Speaking at the British Institute of Facilities Management autumn event at law firm Allen & Overy's headquarters in London last week, Tricon's managing director Mike Coldicott said current catering practices would be hard to maintain.
"As an industry we're a main user of gas, water and electricity but with prices rising for energy, and water likely to become scarce, we need to take practical steps to build a sustainable future and manage utility costs," he said.

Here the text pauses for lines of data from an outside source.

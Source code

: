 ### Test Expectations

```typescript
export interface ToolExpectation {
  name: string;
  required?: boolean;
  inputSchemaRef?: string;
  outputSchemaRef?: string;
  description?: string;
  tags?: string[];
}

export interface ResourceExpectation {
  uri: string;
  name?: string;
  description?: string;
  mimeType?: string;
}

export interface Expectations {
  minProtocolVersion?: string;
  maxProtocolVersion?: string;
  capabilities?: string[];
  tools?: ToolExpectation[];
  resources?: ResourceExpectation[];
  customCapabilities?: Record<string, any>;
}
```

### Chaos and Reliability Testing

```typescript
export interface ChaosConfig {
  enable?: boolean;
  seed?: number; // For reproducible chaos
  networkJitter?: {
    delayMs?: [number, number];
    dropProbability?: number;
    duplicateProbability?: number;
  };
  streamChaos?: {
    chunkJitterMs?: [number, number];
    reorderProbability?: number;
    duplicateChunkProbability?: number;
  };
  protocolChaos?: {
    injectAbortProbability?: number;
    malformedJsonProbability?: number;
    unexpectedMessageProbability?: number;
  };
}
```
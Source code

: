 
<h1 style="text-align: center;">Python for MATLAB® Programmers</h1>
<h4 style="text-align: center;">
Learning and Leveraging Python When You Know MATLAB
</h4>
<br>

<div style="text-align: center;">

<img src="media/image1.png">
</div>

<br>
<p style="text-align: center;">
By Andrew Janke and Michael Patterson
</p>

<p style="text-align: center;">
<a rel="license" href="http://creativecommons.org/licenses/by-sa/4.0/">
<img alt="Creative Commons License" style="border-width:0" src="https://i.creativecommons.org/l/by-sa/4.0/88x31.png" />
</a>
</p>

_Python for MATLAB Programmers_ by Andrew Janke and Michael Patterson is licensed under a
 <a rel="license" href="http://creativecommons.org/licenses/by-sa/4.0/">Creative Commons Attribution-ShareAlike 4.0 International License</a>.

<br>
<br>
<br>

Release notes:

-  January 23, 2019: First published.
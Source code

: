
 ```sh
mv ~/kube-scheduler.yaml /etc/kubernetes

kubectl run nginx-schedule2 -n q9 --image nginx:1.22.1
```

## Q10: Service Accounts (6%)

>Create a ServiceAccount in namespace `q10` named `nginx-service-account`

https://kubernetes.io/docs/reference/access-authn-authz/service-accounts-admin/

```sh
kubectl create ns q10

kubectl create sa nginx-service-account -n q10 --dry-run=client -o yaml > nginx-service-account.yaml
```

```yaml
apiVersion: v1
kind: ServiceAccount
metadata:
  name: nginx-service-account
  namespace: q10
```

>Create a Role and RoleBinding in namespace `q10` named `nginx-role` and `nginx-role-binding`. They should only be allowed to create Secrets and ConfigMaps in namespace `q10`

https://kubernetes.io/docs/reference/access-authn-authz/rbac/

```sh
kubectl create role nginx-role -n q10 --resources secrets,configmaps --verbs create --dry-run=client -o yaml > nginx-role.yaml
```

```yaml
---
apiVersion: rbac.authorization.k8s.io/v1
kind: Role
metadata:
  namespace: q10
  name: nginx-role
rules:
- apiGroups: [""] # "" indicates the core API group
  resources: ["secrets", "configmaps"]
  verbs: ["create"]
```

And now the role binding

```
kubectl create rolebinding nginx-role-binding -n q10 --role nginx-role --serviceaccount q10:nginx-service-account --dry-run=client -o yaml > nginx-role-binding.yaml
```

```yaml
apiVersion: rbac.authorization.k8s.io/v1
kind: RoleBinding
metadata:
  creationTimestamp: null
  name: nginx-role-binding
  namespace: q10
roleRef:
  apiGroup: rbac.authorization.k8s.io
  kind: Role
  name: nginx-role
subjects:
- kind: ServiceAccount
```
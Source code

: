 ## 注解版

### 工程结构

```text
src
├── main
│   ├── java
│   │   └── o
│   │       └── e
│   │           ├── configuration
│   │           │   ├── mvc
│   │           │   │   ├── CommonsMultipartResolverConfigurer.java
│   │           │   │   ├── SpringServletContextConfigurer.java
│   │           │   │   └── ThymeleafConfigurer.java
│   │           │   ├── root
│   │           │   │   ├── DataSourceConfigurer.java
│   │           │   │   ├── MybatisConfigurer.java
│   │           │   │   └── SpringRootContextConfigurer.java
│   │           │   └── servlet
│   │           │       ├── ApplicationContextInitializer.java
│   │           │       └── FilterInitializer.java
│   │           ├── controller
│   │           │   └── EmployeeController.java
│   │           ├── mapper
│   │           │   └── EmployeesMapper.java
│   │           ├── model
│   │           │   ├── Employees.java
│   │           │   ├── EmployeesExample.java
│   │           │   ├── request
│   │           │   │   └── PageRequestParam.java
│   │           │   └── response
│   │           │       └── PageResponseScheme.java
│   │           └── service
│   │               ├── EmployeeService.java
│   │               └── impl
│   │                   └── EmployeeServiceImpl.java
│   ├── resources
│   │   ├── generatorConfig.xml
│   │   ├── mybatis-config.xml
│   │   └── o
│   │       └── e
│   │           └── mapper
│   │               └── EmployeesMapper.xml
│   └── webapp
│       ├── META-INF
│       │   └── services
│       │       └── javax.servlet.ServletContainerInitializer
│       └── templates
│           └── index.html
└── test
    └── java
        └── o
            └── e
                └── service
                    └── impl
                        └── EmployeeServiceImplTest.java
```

Tricon estimates that with a single large commercial kitchen produces on average 668 tonnes of planet warming carbon dioxide a year and uses 3,400,000kwh of energy. With 273,000 catering kitchens in the UK, Tricon claims that in total the sector pumps out 48 million tonnes of carbon dioxide a year.
However, Coldicott said that with better design and energy conservation and the adoption of common sense measures and regular maintenance, caterers could shave off 20 million tonnes annually from this total and save money to boot.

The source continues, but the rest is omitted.